> _GIVEN INFORMATION_
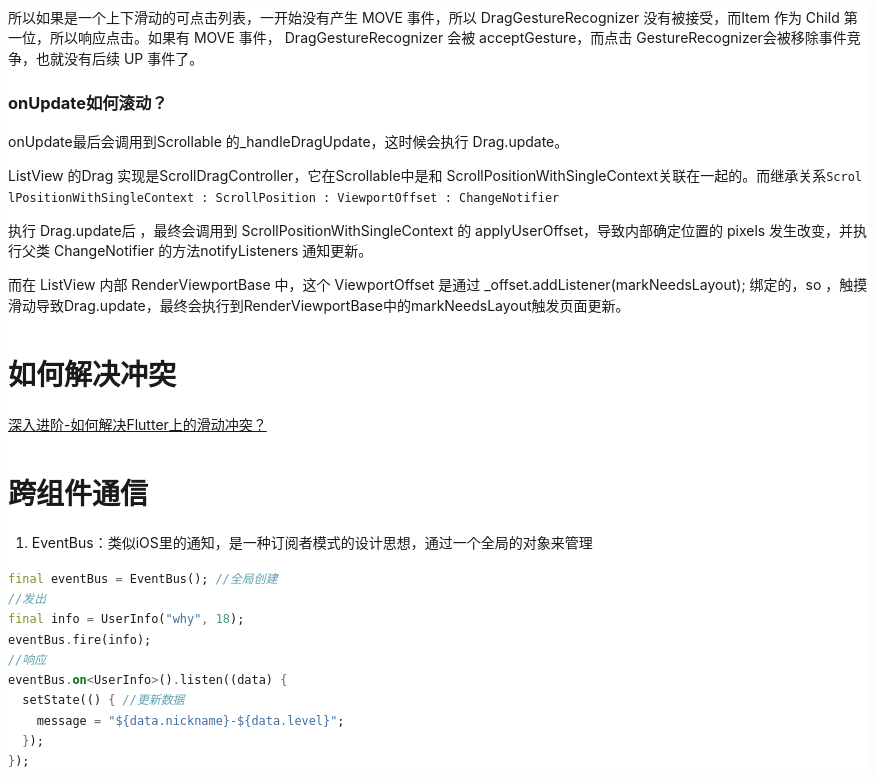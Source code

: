 所以如果是一个上下滑动的可点击列表，一开始没有产生 MOVE 事件，所以 DragGestureRecognizer 没有被接受，而Item 作为 Child 第一位，所以响应点击。如果有 MOVE 事件， DragGestureRecognizer 会被 acceptGesture，而点击 GestureRecognizer会被移除事件竞争，也就没有后续 UP 事件了。

### onUpdate如何滚动？
onUpdate最后会调用到Scrollable 的_handleDragUpdate，这时候会执行
Drag.update。

ListView 的Drag 实现是ScrollDragController，它在Scrollable中是和
ScrollPositionWithSingleContext关联在一起的。而继承关系`ScrollPositionWithSingleContext : ScrollPosition : ViewportOffset : ChangeNotifier`

执行 Drag.update后 ，最终会调用到 ScrollPositionWithSingleContext 的 applyUserOffset，导致内部确定位置的 pixels 发生改变，并执行父类 ChangeNotifier 的方法notifyListeners 通知更新。

而在 ListView 内部 RenderViewportBase 中，这个 ViewportOffset 是通过 _offset.addListener(markNeedsLayout); 绑定的，so ，触摸滑动导致Drag.update，最终会执行到RenderViewportBase中的markNeedsLayout触发页面更新。

# 如何解决冲突
[深入进阶-如何解决Flutter上的滑动冲突？](https://juejin.cn/post/6900751363173515278)

# 跨组件通信
1. EventBus：类似iOS里的通知，是一种订阅者模式的设计思想，通过一个全局的对象来管理
```dart
final eventBus = EventBus(); //全局创建
//发出
final info = UserInfo("why", 18);
eventBus.fire(info);
//响应
eventBus.on<UserInfo>().listen((data) {
  setState(() { //更新数据
    message = "${data.nickname}-${data.level}";
  });
});
```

> _WORK ORDER_
Where a line in the entries holds the word "ViewportOffset", copy that line.

> _EXPECTED ANSWER_
ScrollPositionWithSingleContext关联在一起的。而继承关系`ScrollPositionWithSingleContext : ScrollPosition : ViewportOffset : ChangeNotifier`
而在 ListView 内部 RenderViewportBase 中，这个 ViewportOffset 是通过 _offset.addListener(markNeedsLayout); 绑定的，so ，触摸滑动导致Drag.update，最终会执行到RenderViewportBase中的markNeedsLayout触发页面更新。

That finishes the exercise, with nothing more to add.